The Pioneer Parachute Co. pin. Not a Caterpillar!

The Caterpillar Club, started in 1922 by Leslie Irvin’s Irving Air Chute Company, as a way of recording the names of individuals whose lives had been saved by using a parachute to make an emergency descent. Stanley Switlik, owner of the Switlik Parachute Co. saw the potential of the Caterpillar Club as a means to promote its parachutes and soon instituted their own, Switlik Caterpillar Club.

Other companies also adopted the idea, awarding their own ‘Caterpillar Club’ awards to people who had saved their lives using the manufacturer’s parachutes. This included the Pioneer Parachute Co., Inc. which was established in 1938 in Manchester, Connecticut as a subsidiary of the Cheney Brothers Mills, the world’s largest silk factory complex. Pioneer Parachute Co. was the result of a partnership with DuPont and the Army Air Force to develop a new parachutes and on June 6, 1942, parachute packer, Adeline Gray made the first jump by a human with a nylon parachute at Brainard Field in Hartford. Like the other manufacturers of the time, Pioneer had its own Caterpillar Club pin for emergency descents, which featured a gold caterpillar on a rectangle box filled with red, white and blue enamel.
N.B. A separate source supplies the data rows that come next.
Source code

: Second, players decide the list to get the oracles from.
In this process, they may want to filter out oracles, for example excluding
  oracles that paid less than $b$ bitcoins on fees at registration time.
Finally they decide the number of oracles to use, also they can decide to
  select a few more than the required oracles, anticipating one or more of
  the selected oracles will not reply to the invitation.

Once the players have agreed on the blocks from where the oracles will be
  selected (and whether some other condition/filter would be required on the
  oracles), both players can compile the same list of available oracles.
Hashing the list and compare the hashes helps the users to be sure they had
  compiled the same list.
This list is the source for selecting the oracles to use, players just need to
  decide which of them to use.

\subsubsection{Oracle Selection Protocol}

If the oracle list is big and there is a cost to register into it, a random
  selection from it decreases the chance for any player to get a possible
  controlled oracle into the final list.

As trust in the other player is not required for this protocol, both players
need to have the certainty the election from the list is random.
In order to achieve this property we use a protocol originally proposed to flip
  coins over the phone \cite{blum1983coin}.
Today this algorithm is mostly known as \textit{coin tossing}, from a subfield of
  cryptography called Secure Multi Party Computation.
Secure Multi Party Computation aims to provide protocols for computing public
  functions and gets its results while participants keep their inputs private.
Pioneer Parachute Co. Inc. Caterpillar Club membership badge. Collection: Smithsonian National Air and Space Museum.

Pioneer Parachute Co. Inc. Caterpillar Club membership badge. Collection: Smithsonian National Air and Space Museum.

The Pioneer Parachute Co. Inc. which has evolved into the Pioneer Aerospace Corporation and is now a subsidiary of Safran Electronics and Defense no longer issues it’s own Caterpillar Awards and membership is now administered by the Switlik Caterpillar Club. However, for several years there has been a badge made for Pioneer and bearing its name on the reverse which is often described as being a Pioneer Caterpillar Club award with collectors sometimes paying sizeable sums of money in order to add it to their collection.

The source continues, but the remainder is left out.